Foyle’s War memories
A week of Foyle’s War on ITV 3 allows the evening to close in a mood of quiet and calm contentment. All of the episodes have been repeated and repeated again, the storylines are so familiar that it is almost possible to predict the next scene. There is something unendingly fascinating about the programme; in part, the fascination derives from Michael Kitchen’s brilliant creation of Detective Chief Superintendent Foyle as an urbane and unconventional policeman working in a seaside town during the Second World War; in part, it is because the programme finds a deep personal resonance.
Foyle’s War is the world of stories heard during my childhood. It is a place where small boys wrapped in too large coats, and carrying gas masks held in boxes on string, could have been contemporaries of my father. The firemen in Foyle’s town of Hastings might have had a comparatively quiet time compared with my grandfather who served with the National Fire Service in London, but their task would have been frequently just as grisly. Black and white photographs of my grandmother from the war years show a woman who would have mingled easily with those encountered by Chief Superintendent Foyle.
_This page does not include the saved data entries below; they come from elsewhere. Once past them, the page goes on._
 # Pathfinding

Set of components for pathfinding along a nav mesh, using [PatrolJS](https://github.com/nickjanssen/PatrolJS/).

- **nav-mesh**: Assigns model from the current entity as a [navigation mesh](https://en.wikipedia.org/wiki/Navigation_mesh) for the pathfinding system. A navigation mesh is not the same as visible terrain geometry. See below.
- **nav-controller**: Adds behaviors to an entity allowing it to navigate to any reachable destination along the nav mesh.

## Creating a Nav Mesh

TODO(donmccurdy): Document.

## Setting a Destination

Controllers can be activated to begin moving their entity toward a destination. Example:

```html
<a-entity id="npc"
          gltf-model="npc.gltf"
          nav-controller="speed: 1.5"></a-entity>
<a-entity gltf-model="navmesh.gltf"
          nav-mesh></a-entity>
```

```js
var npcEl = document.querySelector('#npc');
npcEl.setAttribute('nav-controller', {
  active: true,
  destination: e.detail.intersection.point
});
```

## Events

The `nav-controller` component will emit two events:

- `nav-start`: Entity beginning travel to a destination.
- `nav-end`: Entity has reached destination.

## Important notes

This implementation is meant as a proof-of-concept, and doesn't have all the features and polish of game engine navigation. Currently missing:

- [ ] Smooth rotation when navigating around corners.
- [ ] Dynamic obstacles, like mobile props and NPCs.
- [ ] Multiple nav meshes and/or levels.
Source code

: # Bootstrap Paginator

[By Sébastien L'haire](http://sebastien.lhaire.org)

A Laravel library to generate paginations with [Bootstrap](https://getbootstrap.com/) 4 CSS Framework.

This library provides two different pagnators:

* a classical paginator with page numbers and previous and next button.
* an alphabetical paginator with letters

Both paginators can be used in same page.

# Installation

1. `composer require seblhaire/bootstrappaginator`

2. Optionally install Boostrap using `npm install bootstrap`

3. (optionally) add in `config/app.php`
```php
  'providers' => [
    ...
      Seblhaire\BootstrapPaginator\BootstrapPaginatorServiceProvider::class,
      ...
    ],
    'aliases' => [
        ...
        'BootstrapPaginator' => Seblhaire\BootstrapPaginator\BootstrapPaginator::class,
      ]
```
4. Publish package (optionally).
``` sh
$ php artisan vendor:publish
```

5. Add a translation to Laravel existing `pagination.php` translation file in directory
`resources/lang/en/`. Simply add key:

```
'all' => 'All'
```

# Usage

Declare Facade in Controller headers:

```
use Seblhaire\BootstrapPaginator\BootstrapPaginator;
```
Foyle’s War is more than a detective drama, it is a view into a world that could only be glimpsed in family reminiscences and photograph albums. Even the interiors of the houses are evocative of the Chiswick home of my grandparents, the furnishings, the light fittings, the decor. My grandfather might have sat comfortably in one of the armchairs looking through the stamp collection that was his great passion, he might have enjoyed growing his chrysanthemums in one of the neat gardens Foyle passes in the course of his investigations. My grandmother, ever diligent, would have been busy in house and garden; making the best from the rations on which the family lived; growing fruit and vegetables on the allotment; worried every night about the safe return of her husband; listening for the sirens that would impel her to take my aunt and father to the air raid shelter.
Perhaps Foyle had no equivalent in the real world, perhaps he is simply too brilliant, too percipient, to have had a counterpart among the policemen of the time, but the opportunity to have listened to the reflections of such a man would have helped complete a picture.
My grandfather died in 1972 at the age of 65, my grandmother in 1987 at the age of 76, neither would now have been thought old, but we thought so at the time. Perhaps they would have enjoyed Foyle’s War, or perhaps it would have been too real.